The president's website is chock-full of nifty photographs. But does Bush think that images of him hanging out with black people is enough?

May 13, 2004|Lawrence Weschler | Lawrence Weschler, author of the forthcoming book "Vermeer in Bosnia," heads the New York Institute for the Humanities at NYU.

Quick. Before they take it down. Go to your computer, log on to www.georgewbush.com -- the official Bush/Cheney '04 reelection website.

OK, now notice how running horizontally along the top there's a row of file tabs: Economy, Compassion, Health Care, Education, Homeland Security and so forth.

So, hmmm: Compassion. What could that mean? What might that involve, thematically speaking? Click the tab, and there you are on the Compassion page.

Nice big picture of Bush merrily shooting the breeze with two black teenage girls. Scroll down to the bottom of the page and you'll find a quadrant labeled Compassion Photos, with the invitation, "Click here for the Compassion Photo Album." Do so.
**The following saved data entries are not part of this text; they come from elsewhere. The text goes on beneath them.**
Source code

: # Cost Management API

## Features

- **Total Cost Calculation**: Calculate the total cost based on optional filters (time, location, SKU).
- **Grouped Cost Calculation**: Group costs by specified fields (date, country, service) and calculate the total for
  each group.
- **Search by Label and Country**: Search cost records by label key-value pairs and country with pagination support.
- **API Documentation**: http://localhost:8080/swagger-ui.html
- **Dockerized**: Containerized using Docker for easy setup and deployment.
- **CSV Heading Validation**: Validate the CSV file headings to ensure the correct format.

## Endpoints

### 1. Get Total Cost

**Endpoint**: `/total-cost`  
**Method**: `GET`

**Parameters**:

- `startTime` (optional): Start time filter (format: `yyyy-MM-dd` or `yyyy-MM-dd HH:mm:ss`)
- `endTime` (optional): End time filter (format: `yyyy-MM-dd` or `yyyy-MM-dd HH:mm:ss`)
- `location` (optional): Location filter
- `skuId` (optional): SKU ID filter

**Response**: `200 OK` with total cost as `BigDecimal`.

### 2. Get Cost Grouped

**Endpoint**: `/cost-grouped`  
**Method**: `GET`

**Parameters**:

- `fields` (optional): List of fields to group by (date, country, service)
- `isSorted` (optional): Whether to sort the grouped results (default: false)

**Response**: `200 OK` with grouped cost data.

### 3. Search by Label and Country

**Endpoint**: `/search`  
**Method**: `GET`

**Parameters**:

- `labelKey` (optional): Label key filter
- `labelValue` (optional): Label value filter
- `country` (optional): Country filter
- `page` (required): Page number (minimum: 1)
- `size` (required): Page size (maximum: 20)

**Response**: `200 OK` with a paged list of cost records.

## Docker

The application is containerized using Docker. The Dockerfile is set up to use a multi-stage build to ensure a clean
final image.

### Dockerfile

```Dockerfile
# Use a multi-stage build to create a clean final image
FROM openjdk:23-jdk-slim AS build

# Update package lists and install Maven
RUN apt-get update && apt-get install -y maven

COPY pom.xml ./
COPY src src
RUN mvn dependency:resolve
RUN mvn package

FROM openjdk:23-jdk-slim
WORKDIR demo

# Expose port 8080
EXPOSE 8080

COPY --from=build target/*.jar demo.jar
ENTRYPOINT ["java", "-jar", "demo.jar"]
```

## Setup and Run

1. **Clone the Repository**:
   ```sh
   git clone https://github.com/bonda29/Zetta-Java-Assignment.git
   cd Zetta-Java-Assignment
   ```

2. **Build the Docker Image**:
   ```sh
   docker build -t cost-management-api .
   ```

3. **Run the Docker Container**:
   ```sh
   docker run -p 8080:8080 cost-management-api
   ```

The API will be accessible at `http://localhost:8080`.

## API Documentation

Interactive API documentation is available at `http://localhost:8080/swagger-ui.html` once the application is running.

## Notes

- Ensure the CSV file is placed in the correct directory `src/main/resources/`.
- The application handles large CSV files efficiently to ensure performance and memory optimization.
And let's see, what have we got? First one up: short-sleeved Bush, holding a black kid in his arms, a bleacher full of black kids behind him, and he's merrily waving to the crowd. Click "next." And it's Bush at a Waco Habitat for Humanity building site, his arm draped around a black woman, his other hand tapping the shoulder of another of the black construction volunteers. Next: Bush waving to the Urban League. Next: Bush working a crowd, a black -- or maybe, in this case, South Indian -- kid prominently featured in the foreground, gazing on in amazement. Bush in an African thatch-roofed schoolroom.

It's incredible: The guy is so compassionate. His wife too: She doesn't seem to have any trouble reading to a bunch of kindergartners of color.

And now, there he is again, reading to a different roomful of black schoolchildren. It's amazing -- photo after photo, 19 in all, and almost every single one of them giving further testimony to the astonishing capaciousness of the guy's Compassion, by which we are given to understand: He just has no trouble at all touching black people! Hammering with them, bagging groceries, tottering alongside them on weirdly high stools.

It's like Ben Hur among the lepers -- the guy doesn't hesitate, he just goes and does it! Why, the Compassion page even includes a photo of him standing next to his own secretary of State, Colin Powell!

I mean, bracket for a moment some of the actual facts concerning the fate of blacks and other people of color across the years of the Bush administration. How, for instance, tax cuts massively skewed toward the wealthy favor whites, while the huge resultant deficits necessitate service cuts massively disfavoring the poor, a group that includes proportionally more blacks.

My question is, for whom is this photo gallery intended? Does anybody seriously think blacks are going to be swayed by one staged photo op after another, in which time and again their confederates are cast as the pitiable recipients of an ostentatious display of kingly compassion?

Maybe it's for the president's white supporters, anxious lest they be visited by tinges of self-doubt over their own arguable racism in continuing to support such a state of affairs. Maybe it's all just a mistake -- some staffer messed up.

(Although in this context it's worth recalling Bush's own reply to a journalist in 2001 who, citing the new president's highly unusual refusal to address the annual meeting of the NAACP, had asked how he might respond to critics who said his "civil rights record was less than stellar." Smirking, the president replied: "Let's see. There I was sitting around the table with foreign leaders looking at Colin Powell and Condi Rice." End of discussion. Even some conservative commentators were taken aback by the glibness of that answer. Tucker Carlson called it a "lame response" and insulting to Powell and Rice for Bush to say, "I was sitting with black people when I was criticized.")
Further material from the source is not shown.